-- Opening Marker --
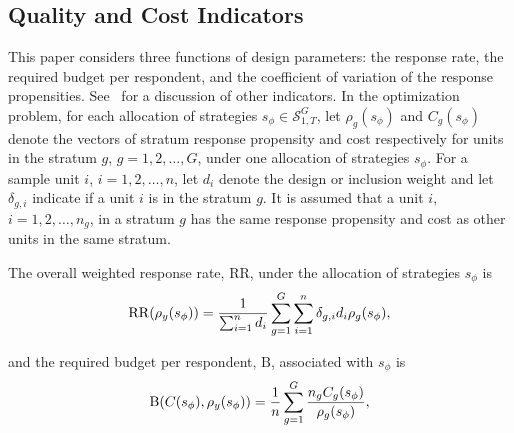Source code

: \documentclass[12pt]{article}
\begin{document}
\subsection{Quality and Cost Indicators}
\label{subsec:quality-cost-indicators}

This paper considers three functions of design parameters: the response rate, the required budget per respondent, and the coefficient of variation of the response propensities.
See\unskip~ for a discussion of other indicators.
In the optimization problem, for each allocation of strategies $s_\phi \in \mathcal{S}^G_{1,T}$, let $\rho_g(s_\phi)$ and $C_g(s_\phi)$ denote the vectors of stratum response propensity and cost respectively for units in the stratum $g$, $g=1,2,\dots,G$, under one allocation of strategies $s_\phi$.
For a sample unit $i$, $i=1,2,\dots,n$, let $d_i$ denote the design or inclusion weight and let $\delta_{g,i}$ indicate if a unit $i$ is in the stratum $g$.
It is assumed that a unit $i$, $i=1,2,\dots,n_g$, in a stratum $g$ has the same response propensity and cost as other units in the same stratum.

The overall weighted response rate, $\mathrm{RR}$, under the allocation of strategies $s_\phi$ is
\let\saveeqnno\theequation
\let\savefrac\frac
\def\dispfrac{\displaystyle\savefrac}
\begin{eqnarray}
\let\frac\dispfrac
\gdef\theequation{13}
\let\theHequation\theequation
\label{equation-RR}
	\mathrm{RR}(\rho_y(s_\phi))=\dfrac{1}{\sum^n_{i=1}d_i}\sum^G_{g=1}\sum^n_{i=1}\delta_{g,i}d_i\rho_{g}(s_\phi),
\end{eqnarray}
\global\let\theequation\saveeqnno
\addtocounter{equation}{-1}\ignorespaces

and the required budget per respondent, $\mathrm{B}$, associated with $s_\phi$ is
\let\saveeqnno\theequation
\let\savefrac\frac
\def\dispfrac{\displaystyle\savefrac}
\begin{eqnarray}
\let\frac\dispfrac
\gdef\theequation{14}
\let\theHequation\theequation
\label{equation-B}
	\mathrm{B}(C(s_\phi),\rho_y(s_\phi))=\dfrac{1}{n}\sum^G_{g=1}\dfrac{n_gC_g(s_\phi)}{\rho_g(s_\phi)},
\end{eqnarray}
\global\let\theequation\saveeqnno
\addtocounter{equation}{-1}\ignorespaces
\end{document}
-- Closing Marker --
» How to complete this task
Return exactly the lines of the data, beginning with the first and ending with the line containing "See\unskip~ for a". Skip the pictures.

» Response to the task
Source code

: \documentclass[12pt]{article}
\begin{document}
\subsection{Quality and Cost Indicators}
\label{subsec:quality-cost-indicators}

This paper considers three functions of design parameters: the response rate, the required budget per respondent, and the coefficient of variation of the response propensities.
See\unskip~ for a discussion of other indicators.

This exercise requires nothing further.